──────── Provided information

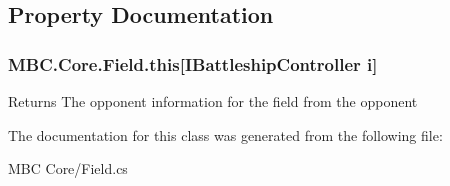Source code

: \subsection{Property Documentation}
\hypertarget{class_m_b_c_1_1_core_1_1_field_a68bea4ce761a6ddca725e952213a9949}{
\subsubsection[{this[I\-Battleship\-Controller i]}]{ M\-B\-C.\-Core.\-Field.\-this\mbox{[}{\bf I\-Battleship\-Controller} i\mbox{]}\hspace{0.3cm}{\ttfamily [get]}}}\label{class_m_b_c_1_1_core_1_1_field_a68bea4ce761a6ddca725e952213a9949}
\begin{DoxyReturn}{Returns}
The opponent information for the field from the opponent
\end{DoxyReturn}


The documentation for this class was generated from the following file\-:\begin{DoxyCompactItemize}
\item 
M\-B\-C Core/Field.\-cs\end{DoxyCompactItemize}
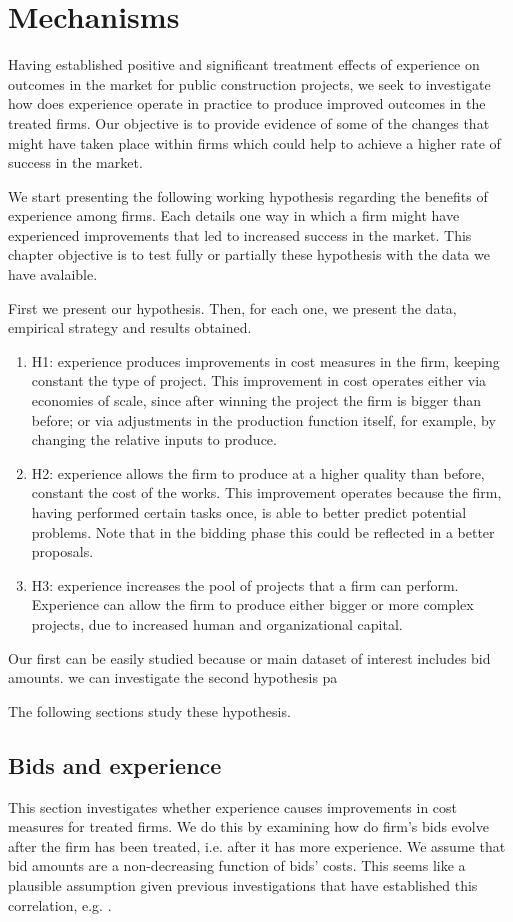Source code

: \chapter{Mechanisms}
Having established positive and significant treatment effects of  experience on outcomes in the market for public construction projects, we seek to investigate how does experience operate in practice to produce improved outcomes in the treated firms. Our objective is to provide evidence of some of the changes that might have taken place within firms which could help to achieve a higher rate of success in the market.

We start presenting the following working hypothesis regarding the benefits of experience among firms. Each details one way in which a firm might have experienced improvements that led to increased success in the market. This chapter objective is to test fully or partially these hypothesis with the data we have avalaible.

First we present our hypothesis. Then, for each one, we present the data, empirical strategy and results obtained.

\begin{enumerate}
  \item{H1}: experience produces improvements in cost measures in the firm, keeping constant the type of project. This improvement in cost operates either via economies of scale, since after winning the project the firm is bigger than before; or via adjustments in the production function itself, for example, by changing the relative inputs to produce.
  \item{H2}: experience allows the firm to produce at a higher quality than before, constant the cost of the works. This improvement operates because the firm, having performed certain tasks once, is able to better predict potential problems. Note that in the bidding phase this could be reflected in a better proposals.
  \item{H3}: experience increases the pool of projects that a firm can perform. Experience can allow the firm to produce either bigger or more complex projects, due to increased human and organizational capital.
\end{enumerate}

Our first can be easily studied because or main dataset of interest includes bid amounts. we can investigate the second hypothesis pa

The following sections study these hypothesis.

\section{Bids and experience}
This section investigates whether experience causes improvements in cost measures for treated firms. We do this by examining how do firm's bids evolve after the firm has been treated, i.e. after it has more experience. We assume that bid amounts are a non-decreasing function of bids' costs. This seems like a plausible assumption given previous investigations that have established this correlation, e.g. .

────────────────

Description of the task
Find every line in the records that holds the word "DoxyCompactItemize", then state the count alone.

Task answer
2